Typically, turning on compression, caching and persistent connections on the hardware LB will give you great benefits. That and other tweaks.
Brad Fults
on 07 Aug 08Neat to see the specs behind your machines. I’d also be interested in any patterns you recognized when applying memcached that would be useful to other typical Rails apps.
Also, it’s “its” when it’s a possessive!
Megan M.
on 07 Aug 08Fantastic! I actually noticed a significant difference in speed at some point in the last few days and was fascinated & delighted by it—the speed of 37signals apps has been something that felt a bit tedious for me, and having it changed so dramatically was a great boost in my workflow. Thank you for all your hard work!
SSS
on 07 Aug 08Did the recent changes break your RSS aggregator (the signon user name/password)?
Broke SharpReader for me.
Cat Mikkelsen
on 07 Aug 08Thank you for this article. We have an analytics suite (and a “data warehouse in the sky” and our awesome coders just finished a significant performance rev.

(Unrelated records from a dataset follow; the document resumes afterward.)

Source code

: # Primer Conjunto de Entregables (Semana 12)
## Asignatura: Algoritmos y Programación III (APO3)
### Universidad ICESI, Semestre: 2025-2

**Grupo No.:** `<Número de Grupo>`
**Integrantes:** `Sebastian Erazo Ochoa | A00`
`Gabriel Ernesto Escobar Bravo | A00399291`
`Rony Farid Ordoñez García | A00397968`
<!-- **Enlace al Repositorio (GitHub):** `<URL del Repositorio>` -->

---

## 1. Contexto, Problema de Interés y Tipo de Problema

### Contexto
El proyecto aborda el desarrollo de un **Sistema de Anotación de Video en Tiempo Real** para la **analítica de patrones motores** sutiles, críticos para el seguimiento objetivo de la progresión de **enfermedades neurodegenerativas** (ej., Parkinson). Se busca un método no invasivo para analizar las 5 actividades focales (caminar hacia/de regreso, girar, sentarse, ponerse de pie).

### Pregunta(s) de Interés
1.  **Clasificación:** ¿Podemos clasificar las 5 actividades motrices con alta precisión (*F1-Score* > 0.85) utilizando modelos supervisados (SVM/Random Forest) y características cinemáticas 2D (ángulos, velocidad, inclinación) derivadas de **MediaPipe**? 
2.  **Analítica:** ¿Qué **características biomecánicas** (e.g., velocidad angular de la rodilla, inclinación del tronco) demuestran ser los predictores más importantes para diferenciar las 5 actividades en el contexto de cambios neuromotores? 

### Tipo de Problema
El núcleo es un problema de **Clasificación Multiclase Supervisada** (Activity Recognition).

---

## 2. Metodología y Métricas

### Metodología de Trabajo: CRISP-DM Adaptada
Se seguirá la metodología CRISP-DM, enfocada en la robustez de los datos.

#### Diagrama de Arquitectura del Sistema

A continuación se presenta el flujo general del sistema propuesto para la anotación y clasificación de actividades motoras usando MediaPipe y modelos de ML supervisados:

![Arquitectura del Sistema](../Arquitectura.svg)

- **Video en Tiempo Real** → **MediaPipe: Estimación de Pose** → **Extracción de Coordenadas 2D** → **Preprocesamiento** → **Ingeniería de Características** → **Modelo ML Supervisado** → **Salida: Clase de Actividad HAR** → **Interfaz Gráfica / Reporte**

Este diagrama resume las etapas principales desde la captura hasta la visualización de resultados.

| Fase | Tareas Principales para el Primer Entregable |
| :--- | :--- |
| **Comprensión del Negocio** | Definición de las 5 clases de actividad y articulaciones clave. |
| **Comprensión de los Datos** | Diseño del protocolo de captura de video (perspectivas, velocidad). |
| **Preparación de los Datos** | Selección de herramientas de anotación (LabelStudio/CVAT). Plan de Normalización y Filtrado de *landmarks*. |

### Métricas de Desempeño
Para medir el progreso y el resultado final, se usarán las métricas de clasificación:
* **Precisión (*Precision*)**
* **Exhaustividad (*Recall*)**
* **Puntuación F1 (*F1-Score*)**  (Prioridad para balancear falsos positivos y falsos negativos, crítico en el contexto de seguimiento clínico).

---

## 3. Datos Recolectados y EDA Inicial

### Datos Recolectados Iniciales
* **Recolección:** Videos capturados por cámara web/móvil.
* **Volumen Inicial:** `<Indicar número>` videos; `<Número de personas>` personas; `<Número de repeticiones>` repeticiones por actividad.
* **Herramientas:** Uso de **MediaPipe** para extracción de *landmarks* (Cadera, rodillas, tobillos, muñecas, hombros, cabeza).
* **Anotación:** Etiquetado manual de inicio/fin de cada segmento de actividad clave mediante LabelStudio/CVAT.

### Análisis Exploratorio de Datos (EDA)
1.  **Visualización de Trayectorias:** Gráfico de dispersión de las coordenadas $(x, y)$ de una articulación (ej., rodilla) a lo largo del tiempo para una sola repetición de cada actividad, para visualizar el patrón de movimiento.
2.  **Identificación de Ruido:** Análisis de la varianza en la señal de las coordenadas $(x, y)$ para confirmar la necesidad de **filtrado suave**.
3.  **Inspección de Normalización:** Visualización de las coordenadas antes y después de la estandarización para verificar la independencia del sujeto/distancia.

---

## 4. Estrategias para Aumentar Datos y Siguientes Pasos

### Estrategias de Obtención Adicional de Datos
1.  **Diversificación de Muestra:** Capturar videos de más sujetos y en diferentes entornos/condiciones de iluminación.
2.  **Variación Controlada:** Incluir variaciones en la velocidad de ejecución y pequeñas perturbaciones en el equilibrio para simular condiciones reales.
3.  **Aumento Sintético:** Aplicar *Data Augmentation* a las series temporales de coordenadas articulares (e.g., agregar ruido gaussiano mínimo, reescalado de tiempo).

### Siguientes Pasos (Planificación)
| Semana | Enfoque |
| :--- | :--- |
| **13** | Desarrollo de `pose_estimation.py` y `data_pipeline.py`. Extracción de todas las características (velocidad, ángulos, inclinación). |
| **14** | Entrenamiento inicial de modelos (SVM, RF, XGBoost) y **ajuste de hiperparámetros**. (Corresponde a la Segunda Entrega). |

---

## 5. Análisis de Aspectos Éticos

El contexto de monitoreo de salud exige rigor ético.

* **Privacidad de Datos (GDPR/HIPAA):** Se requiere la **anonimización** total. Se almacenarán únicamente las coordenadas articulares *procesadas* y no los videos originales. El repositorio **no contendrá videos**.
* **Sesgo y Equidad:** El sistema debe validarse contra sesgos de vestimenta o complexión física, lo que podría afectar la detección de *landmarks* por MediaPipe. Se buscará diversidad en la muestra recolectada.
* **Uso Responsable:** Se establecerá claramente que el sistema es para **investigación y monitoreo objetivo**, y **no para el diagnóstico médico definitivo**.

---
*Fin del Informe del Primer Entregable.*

At the meeting where they demonstrated it, the entire company got up and clapped.
I like your message about treating speed as a feature. It’s nice to read about some of the amazing performances that happen deep in in the internals of engineering departments. Even though they don’t come with a nifty new button. :-)
Bobby Lehew
on 07 Aug 08Screaming fast. I did not know about the upgrade until a few minutes ago but the speed was visibly noticeable this morning when I logged on (I wondered what happened). Our team is in and out of Basecamp all day long … excellent work!
Jason Grigsby
on 07 Aug 08You didn’t mention this, but you’ve got a very nice score on the YSlow plugin. Looks like you taken pains to move images across multiple domains, etc. That makes a big difference.
Thanks for focusing on this.
Chris Martin
on 07 Aug 08Thanks for the improvements.
Speaking of speed, are you thinking about copying the “add 10 milestones at a time” feature in similar ways in other areas? That speeds up the addition of milestones, for sure, but I find myself adding a lot of to-dos at one time far more often than I do milestones. So “add 10 to-do items at a time” would probably save me an hour in a typical work week.
Don Schenck
on 07 Aug 08I’m glad to see that your strategy includes hardware.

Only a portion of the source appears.